[Prospect Park, Brooklyn, NY, summer of 2013*]
“Either your children are the centerpiece of your life or they’re not. And all the rest is commentary.”
I’d copied that quote so many years ago I can’t quite remember which New Yorker writer, quoting his wife, wrote it, nor know any more the name of his wife. But I do know this: For forty-four years, ever since the birth of my first daughter, that statement is me.
And yet it took a tiny, peppermint-striped, baby’s sunhat jammed into the chainlink fence to really, piercingly understand how true that is!
I’d been walking around Fresh Pond last evening, a reservoir for the city of Cambridge, when I’d spotted that sunhat. Although a popular and well-used wildlife preserve and nature walk, the actual pond is carefully cordoned off. Hence that chainlink fence.

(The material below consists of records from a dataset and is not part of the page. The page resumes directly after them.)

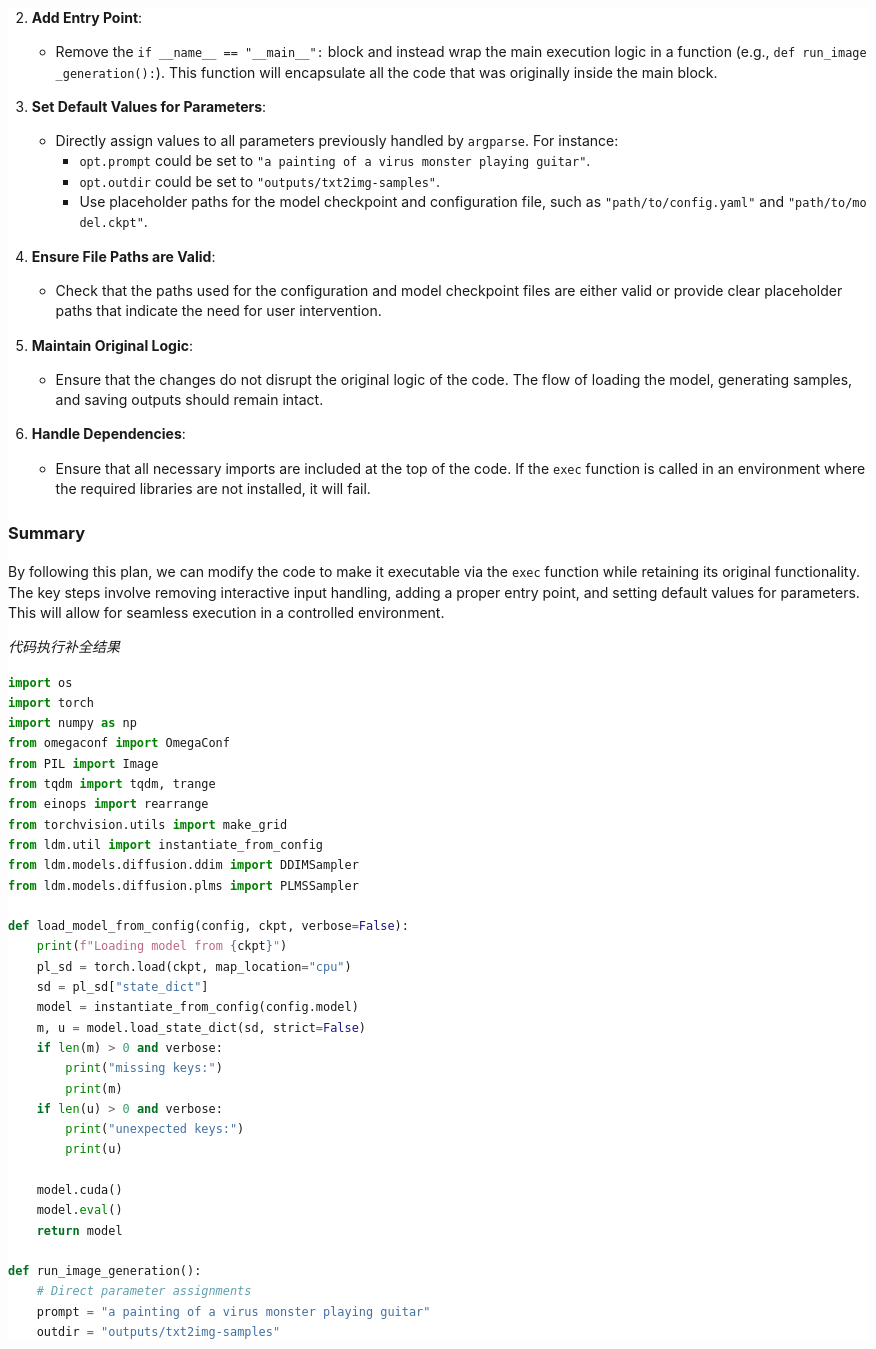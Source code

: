 2. **Add Entry Point**:
   - Remove the `if __name__ == "__main__":` block and instead wrap the main execution logic in a function (e.g., `def run_image_generation():`). This function will encapsulate all the code that was originally inside the main block.

3. **Set Default Values for Parameters**:
   - Directly assign values to all parameters previously handled by `argparse`. For instance:
     - `opt.prompt` could be set to `"a painting of a virus monster playing guitar"`.
     - `opt.outdir` could be set to `"outputs/txt2img-samples"`.
     - Use placeholder paths for the model checkpoint and configuration file, such as `"path/to/config.yaml"` and `"path/to/model.ckpt"`.

4. **Ensure File Paths are Valid**:
   - Check that the paths used for the configuration and model checkpoint files are either valid or provide clear placeholder paths that indicate the need for user intervention.

5. **Maintain Original Logic**:
   - Ensure that the changes do not disrupt the original logic of the code. The flow of loading the model, generating samples, and saving outputs should remain intact.

6. **Handle Dependencies**:
   - Ensure that all necessary imports are included at the top of the code. If the `exec` function is called in an environment where the required libraries are not installed, it will fail.

### Summary

By following this plan, we can modify the code to make it executable via the `exec` function while retaining its original functionality. The key steps involve removing interactive input handling, adding a proper entry point, and setting default values for parameters. This will allow for seamless execution in a controlled environment.


$$$$$代码执行补全结果$$$$$
```python
import os
import torch
import numpy as np
from omegaconf import OmegaConf
from PIL import Image
from tqdm import tqdm, trange
from einops import rearrange
from torchvision.utils import make_grid
from ldm.util import instantiate_from_config
from ldm.models.diffusion.ddim import DDIMSampler
from ldm.models.diffusion.plms import PLMSSampler

def load_model_from_config(config, ckpt, verbose=False):
    print(f"Loading model from {ckpt}")
    pl_sd = torch.load(ckpt, map_location="cpu")
    sd = pl_sd["state_dict"]
    model = instantiate_from_config(config.model)
    m, u = model.load_state_dict(sd, strict=False)
    if len(m) > 0 and verbose:
        print("missing keys:")
        print(m)
    if len(u) > 0 and verbose:
        print("unexpected keys:")
        print(u)

    model.cuda()
    model.eval()
    return model

def run_image_generation():
    # Direct parameter assignments
    prompt = "a painting of a virus monster playing guitar"
    outdir = "outputs/txt2img-samples"
```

I was there for the beauty and the solace of trees and sunflowered meadows and redwinged blackbirds and late-afternoon sunlight on water, having just gotten word that my grown daughter, who’d had been in a horrible bike accident on Saturday, had just gotten out of surgery. And that it went well.
So much to process as I walked: Lingering, still-heart-racing shock. (She lives and bikes in Connecticut; I’d been in Louisville, Kentucky when I’d heard the news.) Overwhelming gratitude that her sisters and her loving husband have been and are still so hands-on taking exquisite care of her. Relief the surgery, which took hours, went well. Anxiety. Worry. Sadness. A roiling, boiling stew.
And then, suddenly, I saw it, that sweet little hat, tucked into the fence because some baby had lost it and someone else had picked it up and carefully displayed it in the hope it would be found.
And motherlove just flooded me, primal, fundamental, incredibly powerful, central to who I am; the centerpiece of my life, indeed.
* This photo references a well-known children’s book re motherlove. Do you know which one?